(GIVEN DATA Opens)
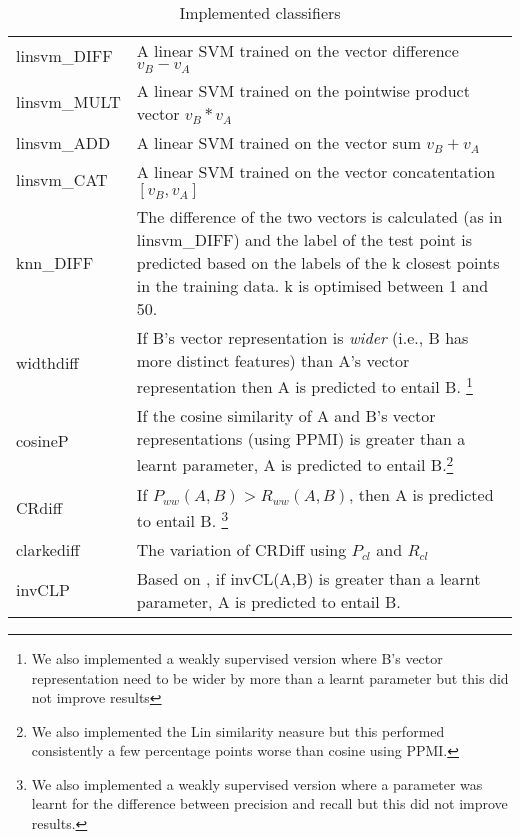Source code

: \documentclass[11pt]{article}
\begin{document}
\begin{table}[ht]
\centering
\begin{tabular}{p{2cm} p{5.5cm}}
linsvm\_DIFF&A linear SVM trained on the vector difference $v_B - v_A$\\
linsvm\_MULT&A linear SVM trained on the pointwise product vector $v_B * v_A$\\
linsvm\_ADD&A linear SVM trained on the vector sum $v_B + v_A$\\
linsvm\_CAT&A linear SVM trained on the vector concatentation $[v_B,v_A]$\\
knn\_DIFF&The difference of the two vectors is calculated (as in linsvm\_DIFF) and the label of the test point is predicted based on the labels of the k closest points in the training data. k is optimised between 1 and 50.\\
widthdiff&If B's vector representation is \textit{wider} (i.e., B has more distinct features) than A's vector representation then A is predicted to entail B. \footnote{We also implemented a weakly supervised version where B's vector representation need to be wider by more than a learnt parameter but this did not improve results}\\
cosineP&If the cosine similarity of A and B's vector representations (using PPMI) is greater than a learnt parameter, A is predicted to entail B.\footnote{We also implemented the Lin similarity neasure \cite{Lin1998} but this performed consistently a few percentage points worse than cosine using PPMI.} \\
CRdiff&If $P_{ww}(A,B) > R_{ww}(A,B)$, then A is predicted to entail B.  \footnote{We also implemented a weakly supervised version where a parameter was learnt for the difference between precision and recall but this did not improve results.}\\
clarkediff&The \cite{Clarke2007} variation of CRDiff using $P_{cl}$ and $R_{cl}$\\
invCLP&Based on \cite{Lenci2012}, if invCL(A,B) is greater than a learnt parameter, A is predicted to entail B.\\
\end{tabular}
\caption{Implemented classifiers}
\label{table:classifiers}
\end{table}
\end{document}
(GIVEN DATA Closes)
- **TASK**:
Leaving out the pictures, repeat the data above exactly.

- **REPLY TO THE EXERCISE**:
Source code

: \documentclass[11pt]{article}
\begin{document}
\begin{table}[ht]
\centering
\begin{tabular}{p{2cm} p{5.5cm}}
linsvm\_DIFF&A linear SVM trained on the vector difference $v_B - v_A$\\
linsvm\_MULT&A linear SVM trained on the pointwise product vector $v_B * v_A$\\
linsvm\_ADD&A linear SVM trained on the vector sum $v_B + v_A$\\
linsvm\_CAT&A linear SVM trained on the vector concatentation $[v_B,v_A]$\\
knn\_DIFF&The difference of the two vectors is calculated (as in linsvm\_DIFF) and the label of the test point is predicted based on the labels of the k closest points in the training data. k is optimised between 1 and 50.\\
widthdiff&If B's vector representation is \textit{wider} (i.e., B has more distinct features) than A's vector representation then A is predicted to entail B. \footnote{We also implemented a weakly supervised version where B's vector representation need to be wider by more than a learnt parameter but this did not improve results}\\
cosineP&If the cosine similarity of A and B's vector representations (using PPMI) is greater than a learnt parameter, A is predicted to entail B.\footnote{We also implemented the Lin similarity neasure \cite{Lin1998} but this performed consistently a few percentage points worse than cosine using PPMI.} \\
CRdiff&If $P_{ww}(A,B) > R_{ww}(A,B)$, then A is predicted to entail B.  \footnote{We also implemented a weakly supervised version where a parameter was learnt for the difference between precision and recall but this did not improve results.}\\
clarkediff&The \cite{Clarke2007} variation of CRDiff using $P_{cl}$ and $R_{cl}$\\
invCLP&Based on \cite{Lenci2012}, if invCL(A,B) is greater than a learnt parameter, A is predicted to entail B.\\
\end{tabular}
\caption{Implemented classifiers}
\label{table:classifiers}
\end{table}
\end{document}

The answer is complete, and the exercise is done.